Chalmers chewed and pointed to a cheek with his knife, indicating he wasn't going to speak with his mouth full.

“If you did, I'm guessing you'd have found a large unaccounted-for sum of money, recently deposited.”

He swallowed. “Why would we check the man's bank account? Cooke was a potential witness, not a suspect.”

“You did read his statement? The one I provided with my case notes, the one he provided over the phone, the one you went all the way over there to check? Didn't the statement strike you as odd?”

Chalmers shrugged and shoveled what appeared to be engine parts in brown grease into his face. “You got somewhere else to be, Cooper?” he said. “I can think of a few places, if you can't.”

“Does CIA want to know what happened to Tanaka, or not?” I said. I tried to ignore the tough-guy act. I had to remind myself that Chalmers was CIA, not a cop. Unless the subject wore a hand towel or a trench coat, he probably wouldn't know what to do.

“Not,” he said. “We're after bigger fish. What makes you think you know more now than you did before Christmas, Cooper?”

A reasonable question. “Because I've just been in a room with you and Dr. Spears and a whole bunch of brass. That tells me a few things right there. One of those things has to do with a certain DVD. It scared Spears bad enough to make her pass it on to me and then get the hell out of Moreton Genetics. She came to that decision after I interviewed her about the relationship between Boyle and Tanaka. I saw it in her face.”

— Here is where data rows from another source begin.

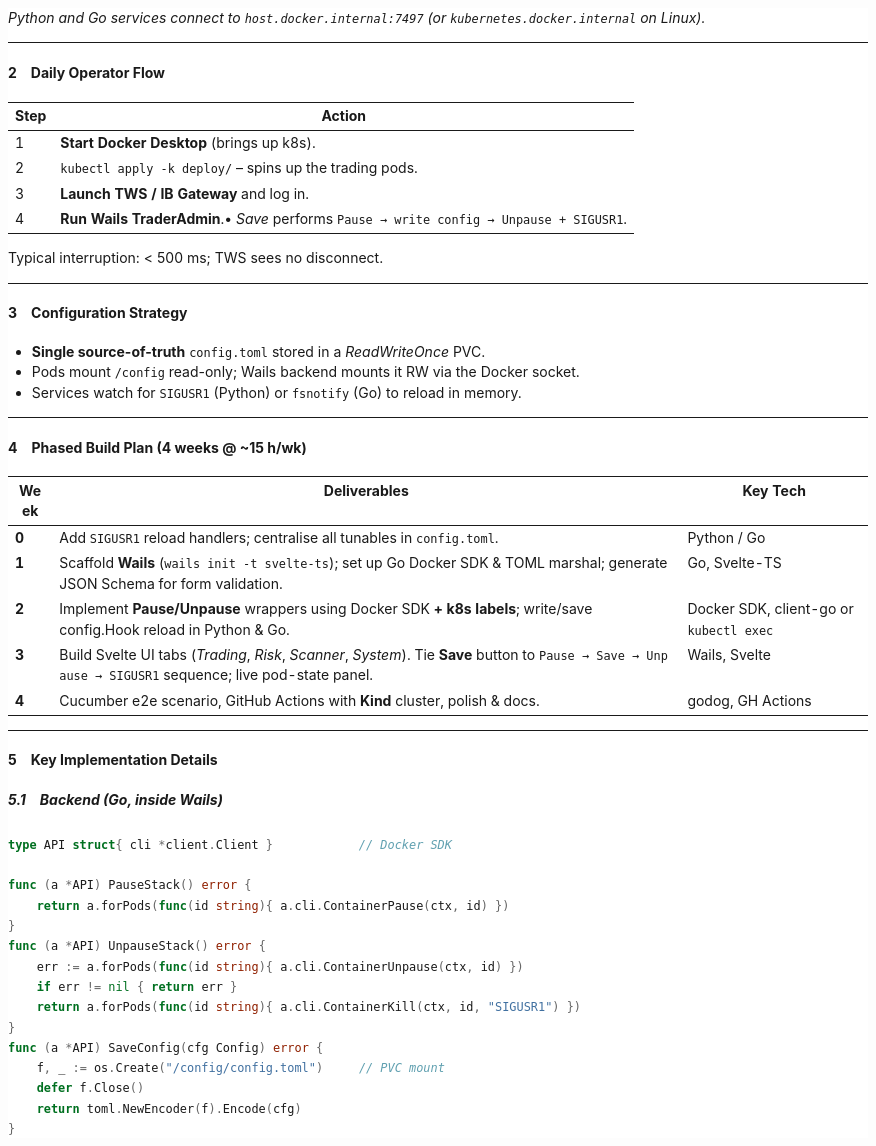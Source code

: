 *Python and Go services connect to `host.docker.internal:7497` (or `kubernetes.docker.internal` on Linux).*

------

#### 2 Daily Operator Flow

| Step | Action                                                       |
| ---- | ------------------------------------------------------------ |
| 1    | **Start Docker Desktop** (brings up k8s).                    |
| 2    | `kubectl apply -k deploy/` – spins up the trading pods.      |
| 3    | **Launch TWS / IB Gateway** and log in.                      |
| 4    | **Run Wails TraderAdmin**.• *Save* performs `Pause → write config → Unpause + SIGUSR1`. |

Typical interruption: < 500 ms; TWS sees no disconnect.

------

#### 3 Configuration Strategy

- **Single source-of-truth** `config.toml` stored in a *ReadWriteOnce* PVC.
- Pods mount `/config` read-only; Wails backend mounts it RW via the Docker socket.
- Services watch for `SIGUSR1` (Python) or `fsnotify` (Go) to reload in memory.

------

#### 4 Phased Build Plan (4 weeks @ ~15 h/wk)

| Week  | Deliverables                                                 | Key Tech                                |
| ----- | ------------------------------------------------------------ | --------------------------------------- |
| **0** | Add `SIGUSR1` reload handlers; centralise all tunables in `config.toml`. | Python / Go                             |
| **1** | Scaffold **Wails** (`wails init -t svelte-ts`); set up Go Docker SDK & TOML marshal; generate JSON Schema for form validation. | Go, Svelte-TS                           |
| **2** | Implement **Pause/Unpause** wrappers using Docker SDK **+ k8s labels**; write/save config.Hook reload in Python & Go. | Docker SDK, client-go or `kubectl exec` |
| **3** | Build Svelte UI tabs (*Trading*, *Risk*, *Scanner*, *System*). Tie **Save** button to `Pause → Save → Unpause → SIGUSR1` sequence; live pod-state panel. | Wails, Svelte                           |
| **4** | Cucumber e2e scenario, GitHub Actions with **Kind** cluster, polish & docs. | godog, GH Actions                       |

------

#### 5 Key Implementation Details

##### 5.1 Backend (Go, inside Wails)

```go
type API struct{ cli *client.Client }            // Docker SDK

func (a *API) PauseStack() error {
    return a.forPods(func(id string){ a.cli.ContainerPause(ctx, id) })
}
func (a *API) UnpauseStack() error {
    err := a.forPods(func(id string){ a.cli.ContainerUnpause(ctx, id) })
    if err != nil { return err }
    return a.forPods(func(id string){ a.cli.ContainerKill(ctx, id, "SIGUSR1") })
}
func (a *API) SaveConfig(cfg Config) error {
    f, _ := os.Create("/config/config.toml")     // PVC mount
    defer f.Close()
    return toml.NewEncoder(f).Encode(cfg)
}
```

“Did you read her palm as well?” Chalmers shook his head and wiped his mouth with a napkin, which he tossed into the remains of his lunch. “Now, if you don't mind, fuck off.” He pushed his chair back and made like he was going to stand up. “Are you finished? Because I am.”

I was banging my head against a wall with this guy. His mind had the flexibility of a retiree with rickets. “I'm going to take another guess,” I said.

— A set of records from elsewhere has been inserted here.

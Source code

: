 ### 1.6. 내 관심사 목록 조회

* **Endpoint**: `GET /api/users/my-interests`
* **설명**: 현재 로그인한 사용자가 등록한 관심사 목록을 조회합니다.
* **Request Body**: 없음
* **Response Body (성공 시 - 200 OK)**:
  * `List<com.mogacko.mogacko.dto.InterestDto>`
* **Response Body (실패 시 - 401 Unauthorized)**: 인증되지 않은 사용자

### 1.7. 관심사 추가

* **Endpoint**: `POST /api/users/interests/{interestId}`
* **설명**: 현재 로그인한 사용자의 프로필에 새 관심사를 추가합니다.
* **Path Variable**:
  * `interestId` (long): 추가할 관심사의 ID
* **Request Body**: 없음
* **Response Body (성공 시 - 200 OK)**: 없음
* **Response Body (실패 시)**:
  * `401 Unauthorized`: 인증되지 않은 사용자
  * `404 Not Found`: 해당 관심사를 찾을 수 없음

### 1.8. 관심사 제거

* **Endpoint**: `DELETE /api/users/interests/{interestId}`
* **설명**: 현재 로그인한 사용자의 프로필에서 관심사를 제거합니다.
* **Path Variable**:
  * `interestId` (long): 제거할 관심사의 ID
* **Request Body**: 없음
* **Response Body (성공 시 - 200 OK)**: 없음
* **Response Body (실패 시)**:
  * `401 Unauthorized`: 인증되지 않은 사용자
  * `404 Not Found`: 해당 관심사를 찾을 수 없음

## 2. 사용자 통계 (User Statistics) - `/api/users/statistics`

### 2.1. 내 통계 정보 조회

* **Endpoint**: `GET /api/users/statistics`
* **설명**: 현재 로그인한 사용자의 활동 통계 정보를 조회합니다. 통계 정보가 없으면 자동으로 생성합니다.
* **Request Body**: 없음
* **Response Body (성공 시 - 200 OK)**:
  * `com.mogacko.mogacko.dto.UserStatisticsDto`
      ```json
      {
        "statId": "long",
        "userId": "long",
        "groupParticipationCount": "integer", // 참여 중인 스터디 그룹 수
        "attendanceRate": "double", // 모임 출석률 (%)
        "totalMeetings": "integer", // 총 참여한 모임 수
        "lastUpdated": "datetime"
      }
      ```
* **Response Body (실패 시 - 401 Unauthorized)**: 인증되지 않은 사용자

“My food tray can hardly contain its excitement. It's going to sit there all afternoon and listen to your bullshit,” he said, pulling himself up onto his crutches.

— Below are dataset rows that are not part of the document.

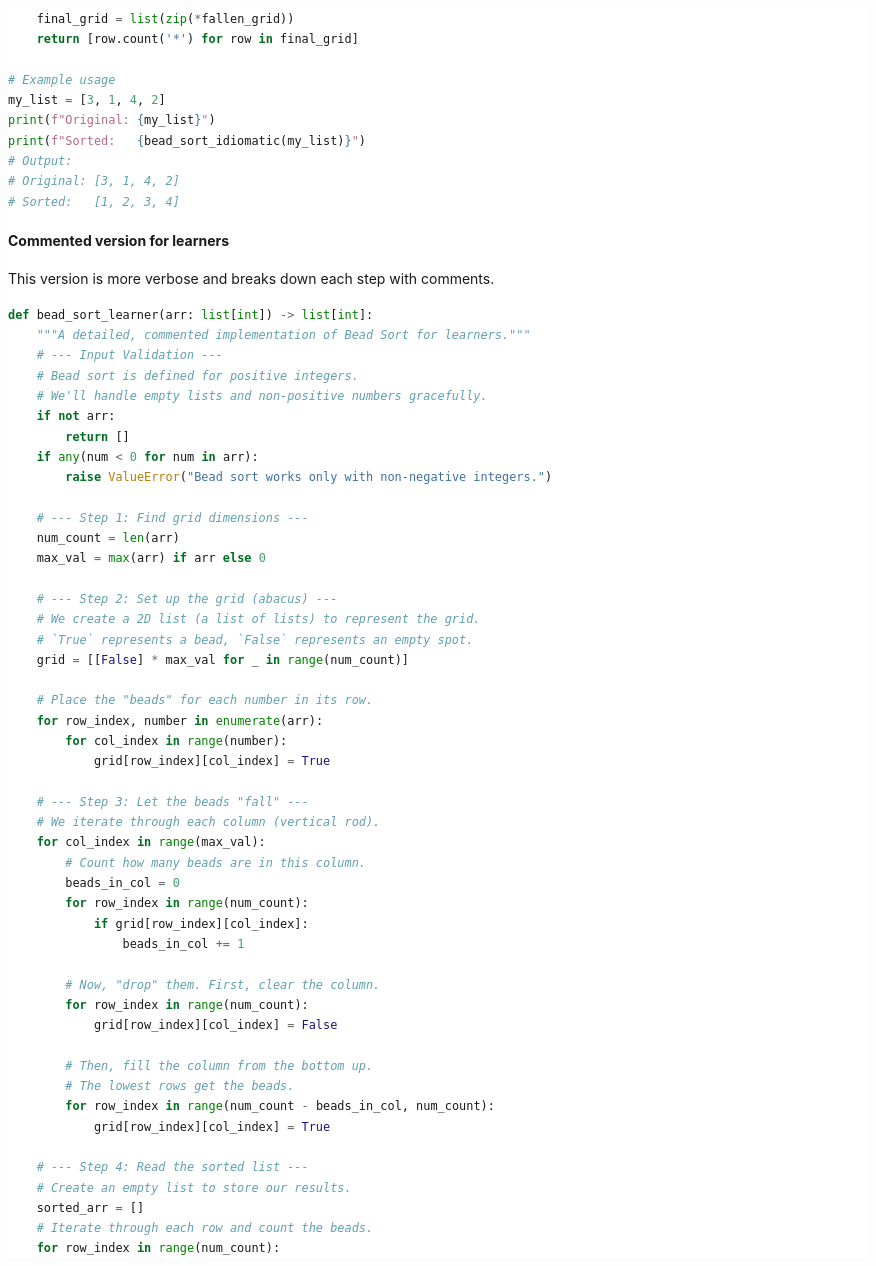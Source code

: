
 ```python
    final_grid = list(zip(*fallen_grid))
    return [row.count('*') for row in final_grid]

# Example usage
my_list = [3, 1, 4, 2]
print(f"Original: {my_list}")
print(f"Sorted:   {bead_sort_idiomatic(my_list)}")
# Output:
# Original: [3, 1, 4, 2]
# Sorted:   [1, 2, 3, 4]
```

#### Commented version for learners

This version is more verbose and breaks down each step with comments.

```python
def bead_sort_learner(arr: list[int]) -> list[int]:
    """A detailed, commented implementation of Bead Sort for learners."""
    # --- Input Validation ---
    # Bead sort is defined for positive integers.
    # We'll handle empty lists and non-positive numbers gracefully.
    if not arr:
        return []
    if any(num < 0 for num in arr):
        raise ValueError("Bead sort works only with non-negative integers.")

    # --- Step 1: Find grid dimensions ---
    num_count = len(arr)
    max_val = max(arr) if arr else 0

    # --- Step 2: Set up the grid (abacus) ---
    # We create a 2D list (a list of lists) to represent the grid.
    # `True` represents a bead, `False` represents an empty spot.
    grid = [[False] * max_val for _ in range(num_count)]

    # Place the "beads" for each number in its row.
    for row_index, number in enumerate(arr):
        for col_index in range(number):
            grid[row_index][col_index] = True

    # --- Step 3: Let the beads "fall" ---
    # We iterate through each column (vertical rod).
    for col_index in range(max_val):
        # Count how many beads are in this column.
        beads_in_col = 0
        for row_index in range(num_count):
            if grid[row_index][col_index]:
                beads_in_col += 1

        # Now, "drop" them. First, clear the column.
        for row_index in range(num_count):
            grid[row_index][col_index] = False

        # Then, fill the column from the bottom up.
        # The lowest rows get the beads.
        for row_index in range(num_count - beads_in_col, num_count):
            grid[row_index][col_index] = True

    # --- Step 4: Read the sorted list ---
    # Create an empty list to store our results.
    sorted_arr = []
    # Iterate through each row and count the beads.
    for row_index in range(num_count):
```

“That wallet found at the Four Winds supposedly belonging to Professor Boyle — five will get you ten Forensics have said it wasn't burned in the same fire that torched everything else around it. And that calls into question not only the identification of the body it was found under as being Sean Boyle's, but also makes me wonder who planted it.”

The slight hesitation in Chalmers's determination to leave told me I was right. Professional pride wouldn't let him ask me where these conclusions of mine had come from. I stood and tucked my card into his top pocket. “Just in case you get stuck,” I said as I walked out.

As I reached the exit, the cell buzzed against my leg. I pulled it out and reviewed the number before answering. “Arlen.”

“Hey, Vin. Where are you?”

“On thin ice, skating.”

“Well, bud, when you've stopped playin' around, you need to pay us a visit over here.”

“Andrews?”

“Yeah.”

“Why?”

“Your orders came through.”

“Already?”

“Yeah.”

“Shit.”

“Your old boss brought them over personally.”

“Chip Schaeffer?”

“Yep.”

Schaeffer must have left the Pentagon meeting and gone straight there. “I need to go home and change.”

“Chip told me to tell you to get ready to deploy immediately.”

“You know where to?” I asked.

“The orders are SPECAT.”

“SPECAT…” Special Category — no names, no destinations, lots of secrecy. Obviously Arlen knew, but he wasn't saying. A bad sign.